Each entry that follows should be given again word for word; please leave out its pictures.
***** Extracted information *****
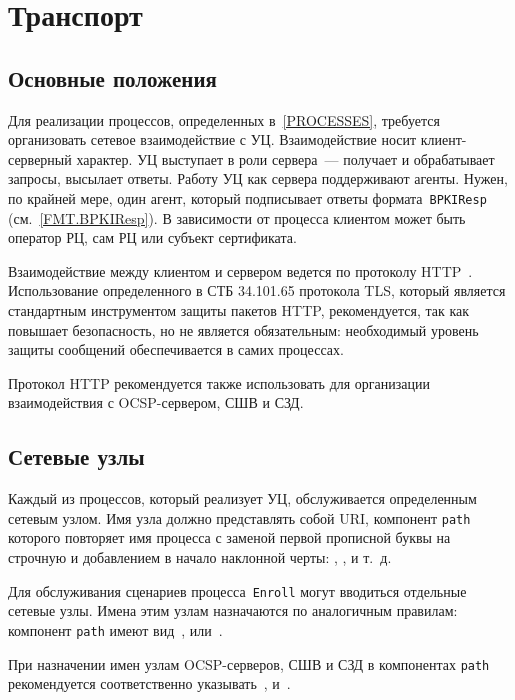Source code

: \chapter{Транспорт}\label{TRANSPORT}

\section{Основные положения}\label{TRANSPORT.Common}

Для реализации процессов, определенных в~\ref{PROCESSES}, 
требуется организовать сетевое взаимодействие с УЦ. Взаимодействие носит 
клиент-серверный характер. 
%
УЦ выступает в роли сервера~--- 
получает и обрабатывает запросы, высылает ответы.
Работу УЦ как сервера поддерживают агенты.
Нужен, по крайней мере, один агент, который подписывает ответы 
формата~\texttt{BPKIResp} (см.~\ref{FMT.BPKIResp}).
%
В зависимости от процесса клиентом может быть оператор РЦ, сам РЦ или 
субъект сертификата. 

Взаимодействие между клиентом и сервером ведется по протоколу HTTP~\cite{HTTP}.
Использование определенного в СТБ 34.101.65 протокола TLS, который 
является стандартным инструментом защиты пакетов HTTP, рекомендуется, 
так как повышает безопасность, но не является обязательным:
необходимый уровень защиты сообщений обеспечивается в самих процессах. 

Протокол HTTP рекомендуется также использовать для организации 
взаимодействия с OCSP-сервером, СШВ и СЗД. 

\section{Сетевые узлы}\label{TRANSPORT.Endpoints}

Каждый из процессов, который реализует УЦ, обслуживается определенным 
сетевым узлом. Имя узла должно представлять собой URI, компонент 
\texttt{path} которого повторяет имя процесса с заменой первой прописной 
буквы на строчную и добавлением в начало наклонной черты: , 
,  и т.~д.

Для обслуживания сценариев процесса~\texttt{Enroll} могут вводиться 
отдельные сетевые узлы. Имена этим узлам назначаются по аналогичным 
правилам: компонент \texttt{path} имеют вид~, 
 или~.

При назначении имен узлам OCSP-серверов, СШВ и СЗД в компонентах  
\texttt{path} рекомендуется соответственно указывать~, 
 и~.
*****
▶ **Problem solution**:
Source code

: \chapter{Транспорт}\label{TRANSPORT}

\section{Основные положения}\label{TRANSPORT.Common}

Для реализации процессов, определенных в~\ref{PROCESSES}, 
требуется организовать сетевое взаимодействие с УЦ. Взаимодействие носит 
клиент-серверный характер. 
%
УЦ выступает в роли сервера~--- 
получает и обрабатывает запросы, высылает ответы.
Работу УЦ как сервера поддерживают агенты.
Нужен, по крайней мере, один агент, который подписывает ответы 
формата~\texttt{BPKIResp} (см.~\ref{FMT.BPKIResp}).
%
В зависимости от процесса клиентом может быть оператор РЦ, сам РЦ или 
субъект сертификата. 

Взаимодействие между клиентом и сервером ведется по протоколу HTTP~\cite{HTTP}.
Использование определенного в СТБ 34.101.65 протокола TLS, который 
является стандартным инструментом защиты пакетов HTTP, рекомендуется, 
так как повышает безопасность, но не является обязательным:
необходимый уровень защиты сообщений обеспечивается в самих процессах. 

Протокол HTTP рекомендуется также использовать для организации 
взаимодействия с OCSP-сервером, СШВ и СЗД. 

\section{Сетевые узлы}\label{TRANSPORT.Endpoints}

Каждый из процессов, который реализует УЦ, обслуживается определенным 
сетевым узлом. Имя узла должно представлять собой URI, компонент 
\texttt{path} которого повторяет имя процесса с заменой первой прописной 
буквы на строчную и добавлением в начало наклонной черты: , 
,  и т.~д.

Для обслуживания сценариев процесса~\texttt{Enroll} могут вводиться 
отдельные сетевые узлы. Имена этим узлам назначаются по аналогичным 
правилам: компонент \texttt{path} имеют вид~, 
 или~.

При назначении имен узлам OCSP-серверов, СШВ и СЗД в компонентах  
\texttt{path} рекомендуется соответственно указывать~, 
 и~.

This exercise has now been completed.